● **INFORMATION**:
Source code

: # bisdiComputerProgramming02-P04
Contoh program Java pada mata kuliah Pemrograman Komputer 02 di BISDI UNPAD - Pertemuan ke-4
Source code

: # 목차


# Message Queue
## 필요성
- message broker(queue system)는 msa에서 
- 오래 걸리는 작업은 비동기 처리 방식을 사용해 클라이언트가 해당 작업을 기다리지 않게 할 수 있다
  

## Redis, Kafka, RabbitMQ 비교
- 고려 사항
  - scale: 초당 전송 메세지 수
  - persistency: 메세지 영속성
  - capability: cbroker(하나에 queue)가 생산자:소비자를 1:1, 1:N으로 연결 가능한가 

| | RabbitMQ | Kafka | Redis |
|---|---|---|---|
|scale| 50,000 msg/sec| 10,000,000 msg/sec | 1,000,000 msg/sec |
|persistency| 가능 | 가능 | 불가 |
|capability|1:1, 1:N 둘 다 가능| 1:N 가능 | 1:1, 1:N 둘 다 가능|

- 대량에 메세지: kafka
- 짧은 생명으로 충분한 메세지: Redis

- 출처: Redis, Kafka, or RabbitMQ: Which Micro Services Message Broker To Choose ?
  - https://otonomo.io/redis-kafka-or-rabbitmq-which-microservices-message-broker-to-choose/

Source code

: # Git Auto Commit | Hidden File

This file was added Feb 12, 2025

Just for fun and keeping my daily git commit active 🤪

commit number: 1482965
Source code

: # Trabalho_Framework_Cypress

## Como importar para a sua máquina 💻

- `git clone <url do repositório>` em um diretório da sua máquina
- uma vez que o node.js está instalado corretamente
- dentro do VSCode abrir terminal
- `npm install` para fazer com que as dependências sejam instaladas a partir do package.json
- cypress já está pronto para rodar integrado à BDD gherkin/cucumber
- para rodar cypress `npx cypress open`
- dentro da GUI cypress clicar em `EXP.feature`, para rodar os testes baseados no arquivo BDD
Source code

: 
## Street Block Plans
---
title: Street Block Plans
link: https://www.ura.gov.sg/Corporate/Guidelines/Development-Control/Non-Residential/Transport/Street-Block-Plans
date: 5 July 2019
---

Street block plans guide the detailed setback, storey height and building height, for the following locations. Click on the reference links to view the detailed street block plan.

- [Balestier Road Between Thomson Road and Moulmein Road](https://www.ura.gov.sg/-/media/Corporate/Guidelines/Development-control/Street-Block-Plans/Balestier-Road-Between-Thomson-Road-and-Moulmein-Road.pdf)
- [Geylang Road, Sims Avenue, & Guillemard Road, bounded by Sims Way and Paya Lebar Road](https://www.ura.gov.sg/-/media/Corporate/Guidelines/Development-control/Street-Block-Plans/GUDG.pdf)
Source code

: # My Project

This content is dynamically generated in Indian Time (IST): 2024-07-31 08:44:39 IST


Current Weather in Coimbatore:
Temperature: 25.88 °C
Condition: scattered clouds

● **WHAT YOU NEED TO DO**: Copy out the lines above exactly, beginning at the one that contains "- message broker(queue system)는 msa에서" and ending at the one that contains "- 짧은 생명으로 충분한 메세지: Redis".

● **WRITTEN ANSWER**:
- message broker(queue system)는 msa에서 
- 오래 걸리는 작업은 비동기 처리 방식을 사용해 클라이언트가 해당 작업을 기다리지 않게 할 수 있다
  

## Redis, Kafka, RabbitMQ 비교
- 고려 사항
  - scale: 초당 전송 메세지 수
  - persistency: 메세지 영속성
  - capability: cbroker(하나에 queue)가 생산자:소비자를 1:1, 1:N으로 연결 가능한가 

| | RabbitMQ | Kafka | Redis |
|---|---|---|---|
|scale| 50,000 msg/sec| 10,000,000 msg/sec | 1,000,000 msg/sec |
|persistency| 가능 | 가능 | 불가 |
|capability|1:1, 1:N 둘 다 가능| 1:N 가능 | 1:1, 1:N 둘 다 가능|

- 대량에 메세지: kafka
- 짧은 생명으로 충분한 메세지: Redis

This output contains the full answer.